The TCU Films Committee was organized a semester before Mr. Martin's arrival by his lifelong friend John W. Gaston, now living in Sequim. Along with his theater studies, Mr. Martin produced and directed his first film, "The Rehearsal," a satire on stage auditions.
Upon graduation, Mr. Martin attended the University of California, Los Angeles, graduate school of screenwriting from 1965-67 while at the same time working in the script department at Paramount Studios.
Mr. Martin studied with such film greats as Josef von Sternberg and Jean-Luc Godard in his graduate courses.
While at UCLA, he organized the first retrospective of the British filmmaker of horror films Tod Slaughter, whose "Sweeney Todd: The Demon Barber of Fleet Street" became the basis of the Broadway musical.
The successful Tod Slaughter retrospective was called "A Festering in Royce Hall," reflecting the venue on campus in which the screening occurred.
In his last year of graduate school, Mr.
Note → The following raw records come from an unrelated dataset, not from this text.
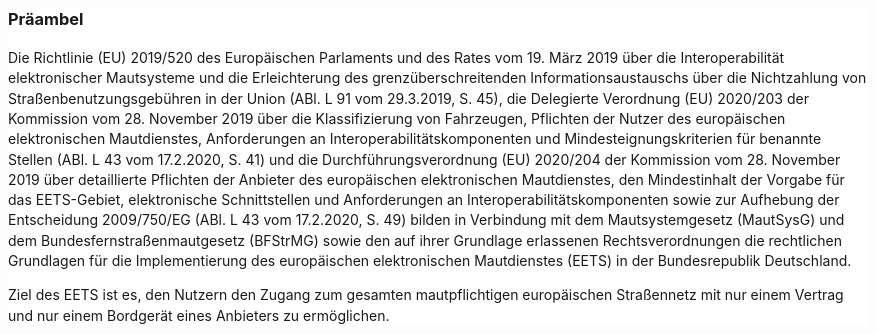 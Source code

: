 </tbody>

</table>

</div>

</div>

</div>

<span id="BJNR608630018BJNE000202123.html"></span>

### Präambel  

<div>

<div class="jnhtml">

<div>

<div class="jurAbsatz">

Die Richtlinie (EU) 2019/520 des Europäischen Parlaments und des Rates
vom 19. März 2019 über die Interoperabilität elektronischer Mautsysteme
und die Erleichterung des grenzüberschreitenden Informationsaustauschs
über die Nichtzahlung von Straßenbenutzungsgebühren in der Union (ABl.
L 91 vom 29.3.2019, S. 45), die Delegierte Verordnung (EU) 2020/203 der
Kommission vom 28. November 2019 über die Klassifizierung von
Fahrzeugen, Pflichten der Nutzer des europäischen elektronischen
Mautdienstes, Anforderungen an Interoperabilitätskomponenten und
Mindesteignungskriterien für benannte Stellen (ABl. L 43 vom 17.2.2020,
S. 41) und die Durchführungsverordnung (EU) 2020/204 der Kommission vom
28. November 2019 über detaillierte Pflichten der Anbieter des
europäischen elektronischen Mautdienstes, den Mindestinhalt der Vorgabe
für das EETS-Gebiet, elektronische Schnittstellen und Anforderungen an
Interoperabilitätskomponenten sowie zur Aufhebung der Entscheidung
2009/750/EG (ABl. L 43 vom 17.2.2020, S. 49) bilden in Verbindung mit
dem Mautsystemgesetz (MautSysG) und dem Bundesfernstraßenmautgesetz
(BFStrMG) sowie den auf ihrer Grundlage erlassenen Rechtsverordnungen
die rechtlichen Grundlagen für die Implementierung des europäischen
elektronischen Mautdienstes (EETS) in der Bundesrepublik Deutschland.

</div>

<div class="jurAbsatz">

Ziel des EETS ist es, den Nutzern den Zugang zum gesamten
mautpflichtigen europäischen Straßennetz mit nur einem Vertrag und nur
einem Bordgerät eines Anbieters zu ermöglichen.

</div>

</div>

</div>

</div>

<span id="BJNR608630018BJNE000302123.html"></span>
Martin produced and directed his second film, a short feature, "The Long Shot," a comedy about modern, married life.
In the late 1960s and early '70s, Mr. Martin became the editor of Coast FM & Fine Arts magazine in Los Angeles, where he interviewed and wrote profiles of such luminaries as the international film star Marcello Mastroianni, the poet Charles Bukowski, the dancer Rudolf Nureyev and scores of others in the Hollywood community.
During his years in Los Angeles, Mr. Martin wrote four books and contributed film reviews and articles too numerous to count for many national journals, including Film Quarterly.
In 1974, he wrote the screenplay for the Warner Brothers feature film "Black Eye," directed by his friend Jack Arnold, who also directed "Creature from the Black Lagoon."
In the late '70s, Mr. Martin relocated to New England to become a freelance writer before returning to his native Texas, where he obtained a law degree at St. Mary's University and returned to Corpus Christi to practice law.
He continued to participate in the performing arts, starring in 1986 as Prospero in the Harbor Playhouse's production of Shakespeare's "The Tempest," a performance praised by drama critics.
Throughout his life, Mr. Martin continued to edit and write, completing in 2015 a three-act play, "Cactus Idyll," about the novelist Katherine Anne Porter and the poet Hart Crane when the two celebrated writers lived near each other in Mexico City.
At the time of his death, he was finishing a screenplay about the filming during the early 1930s of Sergei Eisenstein's "¡Que viva México!" All his life, Mr. Martin traveled widely in Mexico researching locales and acquiring the "local color" he used in his writing about the Latino culture in his many articles.
James Michael Martin was born March 23, 1943, and died 18 days before his announced retirement.
Mr. Martin was one of the bright lights in the generation of film writers who grew up with Italian neorealism, championed the French "New Wave," formulated the auteur-theory of filmmaking and helped elevate the taste of a new generation of filmgoers.
He was both talented and erudite, a true aesthete, author and critic in the same mold as the late-19th-century writers George Bernard Shaw and Oscar Wilde.
He made a deep impact on those who knew him and on those who read his learned articles.
Mr. Martin was a social maverick with a delightful sense of humor and adventure. He led one of the most interesting lives in his generation.
Published by Peninsula Daily News on Jan. 24, 2016.